Учредительное собрание было еще очень скромно и
сдержано.Последовавшие за ним законодательное собрание и конвент
были гораздо смелее. Ими было выпущено ассигнатов почти на 8
миллионов. Печатные станки работали, не переставая. Конвент увеличил
число рабочих на 400 человек; работа велась с 6 час. утра до 8 ночи
и рабочие стали грозить забастовкой. Тем не менее, станок не
поспевал за потребностью. И бумаги не хватало, так что было
предписано собирать все листочки, служившие законодателям для
вотирования, и превращать их
в материал для печатания ассигнатов. Были реквизированы типографские
рабочие. Постановления о новых выпусках ассигнатов сделались
законодательной «вермишелью», а затем и этот предрассудок был
устранен, новые выпуски стали производиться на основании простых
декретов Директории, и чем дальше текло время, тем быстрее
становился темп наростания массы бумажных денег. В результате такой
плодовитой работы, в течение 6 лет, сумма выпущенных бумажек
достигла внушительной величины в 47 с половиной миллиардов
ливров.Разумеется, наступило неизбежное последствие этой мудрой
финансовой политики. По мере увеличения массы ассигнатов ценность
денежной единицы стала падать.
Так как ассигнаты составляли почти единственный источник
государственных средств, и ими приходилось оплачивать и
общегосударственные и экстраординарные расходы, то революционные
власти очень быстро почувствовали неудобства создавшегося положения
и начали принимать меры к восстановлению курса ассигнатов.

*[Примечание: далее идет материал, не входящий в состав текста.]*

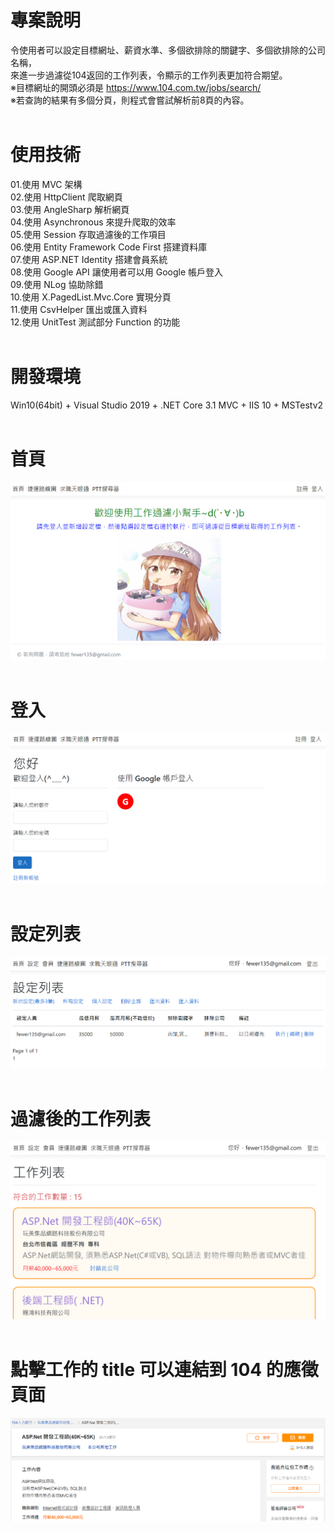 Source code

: # 專案說明  
令使用者可以設定目標網址、薪資水準、多個欲排除的關鍵字、多個欲排除的公司名稱，  
來進一步過濾從104返回的工作列表，令顯示的工作列表更加符合期望。  
※目標網址的開頭必須是 https://www.104.com.tw/jobs/search/  
※若查詢的結果有多個分頁，則程式會嘗試解析前8頁的內容。  
&emsp;  
# 使用技術  
01.使用 MVC 架構  
02.使用 HttpClient 爬取網頁  
03.使用 AngleSharp 解析網頁  
04.使用 Asynchronous 來提升爬取的效率  
05.使用 Session 存取過濾後的工作項目  
06.使用 Entity Framework Code First 搭建資料庫  
07.使用 ASP.NET Identity 搭建會員系統  
08.使用 Google API 讓使用者可以用 Google 帳戶登入  
09.使用 NLog 協助除錯  
10.使用 X.PagedList.Mvc.Core 實現分頁  
11.使用 CsvHelper 匯出或匯入資料  
12.使用 UnitTest 測試部分 Function 的功能  
&emsp;  
# 開發環境  
Win10(64bit) + Visual Studio 2019 + .NET Core 3.1 MVC + IIS 10 + MSTestv2  
&emsp;  
# 首頁  
![image](https://github.com/Jacky20200711/JobFilter/blob/master/DEMO_01.PNG?raw=true)  
&emsp;  
# 登入  
![image](https://github.com/Jacky20200711/JobFilter/blob/master/DEMO_02.PNG?raw=true)  
&emsp;  
# 設定列表  
![image](https://github.com/Jacky20200711/JobFilter/blob/master/DEMO_03.PNG?raw=true)  
&emsp;  
# 過濾後的工作列表  
![image](https://github.com/Jacky20200711/JobFilter/blob/master/DEMO_04.PNG?raw=true)  
&emsp;  
# 點擊工作的 title 可以連結到 104 的應徵頁面  
![image](https://github.com/Jacky20200711/JobFilter/blob/master/DEMO_05.PNG?raw=true)  
&emsp;  
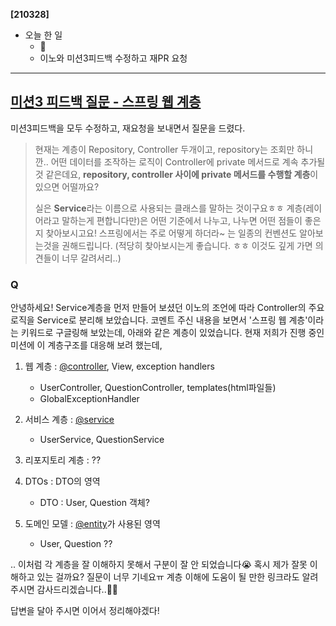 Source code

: **[210328]**



- 오늘 한 일
  - 🍨
  - 이노와 미션3피드백 수정하고 재PR 요청



---



## [미션3 피드백 질문 - 스프링 웹 계층](https://github.com/codesquad-members-2021/spring-boot-qna/pull/121)

미션3피드백을 모두 수정하고, 재요청을 보내면서 질문을 드렸다.

> 현재는 계층이 Repository, Controller 두개이고, repository는 조회만 하니깐.. 어떤 데이터를 조작하는 로직이 Controller에 private 메서드로 계속 추가될 것 같은데요, **repository, controller 사이에 private 메서드를 수행할 계층**이 있으면 어떨까요?
>
> 실은 **Service**라는 이름으로 사용되는 클래스를 말하는 것이구요ㅎㅎ 계층(레이어라고 말하는게 편합니다만)은 어떤 기준에서 나누고, 나누면 어떤 점들이 좋은지 찾아보시고요!
> 스프링에서는 주로 어떻게 하더라~ 는 일종의 컨벤션도 알아보는것을 권해드립니다. (적당히 찾아보시는게 좋습니다. ㅎㅎ 이것도 깊게 가면 의견들이 너무 갈려서리..)

### Q

안녕하세요! Service계층을 먼저 만들어 보셨던 이노의 조언에 따라 Controller의 주요 로직을 Service로 분리해 보았습니다.
코멘트 주신 내용을 보면서 '스프링 웹 계층'이라는 키워드로 구글링해 보았는데, 아래와 같은 계층이 있었습니다. 현재 저희가 진행 중인 미션에 이 계층구조를 대응해 보려 했는데,

1. 웹 계층 : [@controller](https://github.com/controller), View, exception handlers
   - UserController, QuestionController, templates(html파일들)
   - GlobalExceptionHandler

2. 서비스 계층 : [@service](https://github.com/service)
   - UserService, QuestionService
3. 리포지토리 계층 : ??

4. DTOs : DTO의 영역
   - DTO : User, Question 객체?
5. 도메인 모델 : [@entity](https://github.com/entity)가 사용된 영역
   - User, Question ??

.. 이처럼 각 계층을 잘 이해하지 못해서 구분이 잘 안 되었습니다😭 혹시 제가 잘못 이해하고 있는 걸까요?
질문이 너무 기네요ㅠ 계층 이해에 도움이 될 만한 링크라도 알려 주시면 감사드리겠습니다..🙇‍♀️



답변을 달아 주시면 이어서 정리해야겠다! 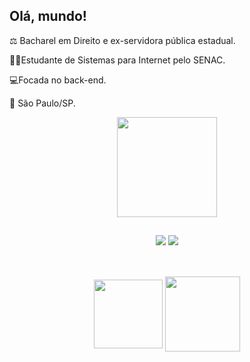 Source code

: ## Olá, mundo!
<p> ⚖ Bacharel em Direito e ex-servidora pública estadual.</p>
<p>✍🏻Estudante de Sistemas para Internet pelo SENAC. </p>
<p>💻Focada no back-end. </p>
<p>📍 São Paulo/SP.</p>


<div align="center">
  <a href="https://github.com/biapolegatti">
  <img height="160em" src="https://github-readme-stats.vercel.app/api/top-langs/?username=biapolegatti&layout=compact&langs_count=7&theme=tokyonight"/>
 </div>
 
  ##
<div align="center">
  <a href = "mailto:bianca.polegatti@gmail.com"><img src="https://img.shields.io/badge/-Gmail-%23333?style=for-the-badge&logo=gmail&logoColor=red" target="_blank"></a>
  <a href="https://www.linkedin.com/in/bianca-polegatti/" target="_blank"><img src="https://img.shields.io/badge/-LinkedIn-%230077B5?style=for-the-badge&logo=linkedin&logoColor=white" target="_blank"></a> 
</div>
  
  ##
  
<div align="center"><br>
   <img align="center" height="110" width="110" src="https://cdn.jsdelivr.net/gh/devicons/devicon/icons/java/java-original-wordmark.svg"/>
   <img align="center" height="120" width="120" src="https://cdn.jsdelivr.net/gh/devicons/devicon/icons/spring/spring-original-wordmark.svg"/>
</div>










 
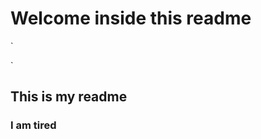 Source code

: # Welcome inside this readme
`<!DOCTYPE html>
<html>
<head>
	<title>test bla bla</title>
</head>
<body>

</body>
</html>`

## This is my readme
### I am tired
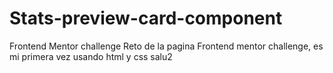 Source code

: # Stats-preview-card-component
Frontend Mentor challenge
Reto de la pagina Frontend mentor challenge, es mi primera vez usando html y css salu2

Причиной падения их ценности были объявлены происки врагов
республики, внешних и внутренних и контрреволюционеров, и в
соответствии с этим посыпался арсенал мер, построенных на принципе
устрашения, вплоть до гильотины, которая полагалась даже тому, кто
вел «разговоры, клонящиеся к дискредитированию ассигнатов», при чем
не предлагалось предварительного следствия и не допускалось даже
кассационной жалобы.Несмотря на столь энергичные меры, стоившие
жизни не одному десятку ни в чем неповинных людей, курс ассигнатов
продолжал падать, и чем дальше, тем стремительнее.По официальным
данным, в эпоху учредительного собрания (1790-1791) курс упал с 96
до 87; во время законодательного собрания (1791-1792) – с 85 до 61;
во время конвента (1792-1795) – курс опустился скачками до 2,97 за
сто, и при Директории он составлял: в ноябре 1795 г. – 0,87, в
январе 1796 г. – 0,54, 1 февраля – 0,44 и 22 февраля – 0,29, т.е.
упал, по сравнению с номинальной стоимостью, в 345 раз.
Соответственно с этим росли цены. Комитету Общественного Спасения,
которому полагались казенные завтраки, в сентябре 1795 г. обходились:
каплун в 200 ливров; телячий язык в 650 ливров; щука стоила 1000
ливров и т.д. Бутылка водки, которая неизменно фигурировала в этих
завтраках, стоила в 1794 г. – 55, в начале 1795 г. – 70 и в конце
того же года - 100 ливров. Так как ни отделение голов от туловища,
хотя бы и по приговору революционного трибунала, ни твердые цены, ни
реквизиции не помогали, то наряду с этим пришлось прибегнуть к
другим мерам – сначала были аннулированы все бумажки «а face royаle»,
т.е. носившие изображения короля. Несмотря на помпезные фразы,
сопровождавшие соответственный декрет, это было уже началом
официального признания банкротства государства. Затем Директория
торжественно разбила на Вандомской площади штампы, служившие для
печатания бумажек, и вместо «ассигнатов» начала выпускать так
называемые «земельные мандаты». Впрочем, перед актом уничтожения
штампов все-таки потихоньку успели напечатать 12 миллиардов
ассигнатов. «Мандаты» постигла та же участь. Они просуществовали
около года, и 4 февраля 1797 года наступило полное банкротство: «ассигнаты»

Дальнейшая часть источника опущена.